| What to do |
If a line in the records contains the string "Cocoa", show that line.

| Supplied records |
--- --- ---

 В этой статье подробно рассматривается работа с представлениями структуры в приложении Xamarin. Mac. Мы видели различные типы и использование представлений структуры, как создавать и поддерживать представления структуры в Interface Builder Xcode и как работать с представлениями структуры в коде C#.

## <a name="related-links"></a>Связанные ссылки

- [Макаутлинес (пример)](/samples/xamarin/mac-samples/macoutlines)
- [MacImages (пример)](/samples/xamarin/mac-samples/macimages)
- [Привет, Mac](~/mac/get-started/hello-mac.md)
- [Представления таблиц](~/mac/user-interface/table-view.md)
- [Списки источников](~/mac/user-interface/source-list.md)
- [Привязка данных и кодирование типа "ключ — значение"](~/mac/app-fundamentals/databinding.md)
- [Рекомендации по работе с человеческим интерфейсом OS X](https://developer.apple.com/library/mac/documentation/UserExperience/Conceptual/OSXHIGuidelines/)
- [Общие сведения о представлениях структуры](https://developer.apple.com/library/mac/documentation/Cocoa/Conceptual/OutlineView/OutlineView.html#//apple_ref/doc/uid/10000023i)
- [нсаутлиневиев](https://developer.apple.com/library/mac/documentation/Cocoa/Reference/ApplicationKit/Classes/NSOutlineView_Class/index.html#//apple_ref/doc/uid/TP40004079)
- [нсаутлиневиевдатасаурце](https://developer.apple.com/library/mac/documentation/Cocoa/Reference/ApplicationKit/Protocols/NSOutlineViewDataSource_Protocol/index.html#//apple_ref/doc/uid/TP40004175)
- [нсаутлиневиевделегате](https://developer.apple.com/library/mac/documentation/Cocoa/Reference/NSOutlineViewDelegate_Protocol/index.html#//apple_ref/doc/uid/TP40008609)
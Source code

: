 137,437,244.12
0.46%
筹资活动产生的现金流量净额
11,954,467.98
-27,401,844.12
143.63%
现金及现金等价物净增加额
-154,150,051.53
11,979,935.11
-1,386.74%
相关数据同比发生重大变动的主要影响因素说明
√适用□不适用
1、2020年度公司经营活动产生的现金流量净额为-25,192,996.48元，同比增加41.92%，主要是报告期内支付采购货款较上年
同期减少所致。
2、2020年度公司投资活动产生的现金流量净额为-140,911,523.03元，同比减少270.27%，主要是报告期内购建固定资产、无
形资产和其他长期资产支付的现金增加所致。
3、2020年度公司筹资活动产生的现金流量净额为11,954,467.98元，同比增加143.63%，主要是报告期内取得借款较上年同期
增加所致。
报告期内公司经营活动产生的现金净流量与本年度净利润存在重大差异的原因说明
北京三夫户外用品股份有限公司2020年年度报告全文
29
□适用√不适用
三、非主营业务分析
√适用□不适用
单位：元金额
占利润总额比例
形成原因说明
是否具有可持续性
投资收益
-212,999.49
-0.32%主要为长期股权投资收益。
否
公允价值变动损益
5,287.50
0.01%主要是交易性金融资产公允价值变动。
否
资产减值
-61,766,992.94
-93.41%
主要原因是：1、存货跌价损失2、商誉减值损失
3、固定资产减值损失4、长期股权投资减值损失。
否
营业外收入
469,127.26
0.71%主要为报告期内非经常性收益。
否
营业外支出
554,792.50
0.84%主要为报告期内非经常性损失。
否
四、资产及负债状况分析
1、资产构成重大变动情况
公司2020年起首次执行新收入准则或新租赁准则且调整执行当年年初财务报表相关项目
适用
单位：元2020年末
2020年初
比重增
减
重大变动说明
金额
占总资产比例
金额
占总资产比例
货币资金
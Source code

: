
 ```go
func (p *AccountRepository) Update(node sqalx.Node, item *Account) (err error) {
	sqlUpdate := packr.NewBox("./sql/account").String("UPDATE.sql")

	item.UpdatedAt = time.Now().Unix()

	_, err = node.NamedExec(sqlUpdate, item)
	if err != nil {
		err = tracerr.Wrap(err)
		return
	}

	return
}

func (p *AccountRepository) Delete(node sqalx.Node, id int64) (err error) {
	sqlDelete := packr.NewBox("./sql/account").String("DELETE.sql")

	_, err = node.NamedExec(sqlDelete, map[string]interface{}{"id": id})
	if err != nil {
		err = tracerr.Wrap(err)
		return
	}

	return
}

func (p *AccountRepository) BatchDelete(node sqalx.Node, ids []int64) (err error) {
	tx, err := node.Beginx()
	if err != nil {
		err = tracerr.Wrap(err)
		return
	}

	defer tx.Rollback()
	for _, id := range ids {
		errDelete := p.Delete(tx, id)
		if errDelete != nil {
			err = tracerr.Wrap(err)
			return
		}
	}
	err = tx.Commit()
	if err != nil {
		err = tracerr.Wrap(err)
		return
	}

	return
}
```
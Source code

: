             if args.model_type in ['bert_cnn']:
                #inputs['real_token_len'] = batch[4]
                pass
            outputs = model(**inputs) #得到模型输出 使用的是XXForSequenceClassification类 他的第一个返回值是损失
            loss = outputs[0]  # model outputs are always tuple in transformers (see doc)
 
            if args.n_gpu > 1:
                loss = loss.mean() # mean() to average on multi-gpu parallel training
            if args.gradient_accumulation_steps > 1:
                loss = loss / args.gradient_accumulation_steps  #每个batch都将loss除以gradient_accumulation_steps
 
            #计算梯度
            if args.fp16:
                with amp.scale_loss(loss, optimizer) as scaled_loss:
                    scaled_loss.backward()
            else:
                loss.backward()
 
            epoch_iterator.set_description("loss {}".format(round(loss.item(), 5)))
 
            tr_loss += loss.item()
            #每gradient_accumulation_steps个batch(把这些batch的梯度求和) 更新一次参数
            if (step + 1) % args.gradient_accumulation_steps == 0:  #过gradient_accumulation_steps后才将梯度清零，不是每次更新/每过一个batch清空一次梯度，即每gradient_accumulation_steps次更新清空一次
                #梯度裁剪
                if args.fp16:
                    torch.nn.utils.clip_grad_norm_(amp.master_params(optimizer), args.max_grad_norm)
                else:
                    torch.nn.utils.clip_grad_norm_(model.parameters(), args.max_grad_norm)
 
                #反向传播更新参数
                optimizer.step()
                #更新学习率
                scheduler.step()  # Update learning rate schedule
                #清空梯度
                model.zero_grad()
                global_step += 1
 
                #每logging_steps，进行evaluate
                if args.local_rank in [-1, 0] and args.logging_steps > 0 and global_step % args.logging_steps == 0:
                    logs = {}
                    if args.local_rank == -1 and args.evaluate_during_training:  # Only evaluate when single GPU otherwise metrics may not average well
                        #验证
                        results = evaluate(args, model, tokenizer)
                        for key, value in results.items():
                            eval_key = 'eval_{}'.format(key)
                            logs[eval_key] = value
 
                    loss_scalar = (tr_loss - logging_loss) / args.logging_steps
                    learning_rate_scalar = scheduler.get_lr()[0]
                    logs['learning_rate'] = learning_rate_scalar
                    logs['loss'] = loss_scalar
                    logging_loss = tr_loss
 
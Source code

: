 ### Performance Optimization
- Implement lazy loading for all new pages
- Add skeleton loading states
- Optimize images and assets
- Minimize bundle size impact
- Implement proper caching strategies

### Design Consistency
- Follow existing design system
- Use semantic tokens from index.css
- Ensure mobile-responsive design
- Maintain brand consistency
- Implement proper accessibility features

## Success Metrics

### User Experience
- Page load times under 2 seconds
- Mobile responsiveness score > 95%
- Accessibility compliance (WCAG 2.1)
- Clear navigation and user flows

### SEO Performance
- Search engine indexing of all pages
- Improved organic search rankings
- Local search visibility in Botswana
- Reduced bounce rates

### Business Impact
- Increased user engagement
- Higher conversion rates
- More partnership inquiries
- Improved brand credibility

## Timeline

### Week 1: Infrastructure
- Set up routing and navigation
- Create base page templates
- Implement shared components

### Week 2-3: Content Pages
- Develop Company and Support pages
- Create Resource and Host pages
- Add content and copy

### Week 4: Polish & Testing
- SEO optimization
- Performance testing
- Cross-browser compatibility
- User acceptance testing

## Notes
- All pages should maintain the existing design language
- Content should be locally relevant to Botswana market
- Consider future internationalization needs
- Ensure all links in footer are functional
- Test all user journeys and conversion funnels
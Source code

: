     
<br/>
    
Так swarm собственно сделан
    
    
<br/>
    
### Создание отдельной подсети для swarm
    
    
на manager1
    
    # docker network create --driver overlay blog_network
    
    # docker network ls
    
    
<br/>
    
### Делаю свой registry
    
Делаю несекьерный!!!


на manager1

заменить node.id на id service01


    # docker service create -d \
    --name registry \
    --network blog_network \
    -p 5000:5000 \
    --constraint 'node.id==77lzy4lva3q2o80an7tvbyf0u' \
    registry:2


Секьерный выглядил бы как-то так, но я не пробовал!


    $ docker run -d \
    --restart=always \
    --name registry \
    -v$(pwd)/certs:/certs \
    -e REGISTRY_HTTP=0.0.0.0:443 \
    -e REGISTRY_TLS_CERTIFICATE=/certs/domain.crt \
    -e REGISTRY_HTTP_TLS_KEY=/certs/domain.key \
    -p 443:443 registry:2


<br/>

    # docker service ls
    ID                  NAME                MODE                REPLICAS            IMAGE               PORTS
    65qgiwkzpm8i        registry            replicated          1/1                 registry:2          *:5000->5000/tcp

--- --- ---

| Response for this exercise |
- [Общие сведения о представлениях структуры](https://developer.apple.com/library/mac/documentation/Cocoa/Conceptual/OutlineView/OutlineView.html#//apple_ref/doc/uid/10000023i)
- [нсаутлиневиев](https://developer.apple.com/library/mac/documentation/Cocoa/Reference/ApplicationKit/Classes/NSOutlineView_Class/index.html#//apple_ref/doc/uid/TP40004079)
- [нсаутлиневиевдатасаурце](https://developer.apple.com/library/mac/documentation/Cocoa/Reference/ApplicationKit/Protocols/NSOutlineViewDataSource_Protocol/index.html#//apple_ref/doc/uid/TP40004175)
- [нсаутлиневиевделегате](https://developer.apple.com/library/mac/documentation/Cocoa/Reference/NSOutlineViewDelegate_Protocol/index.html#//apple_ref/doc/uid/TP40008609)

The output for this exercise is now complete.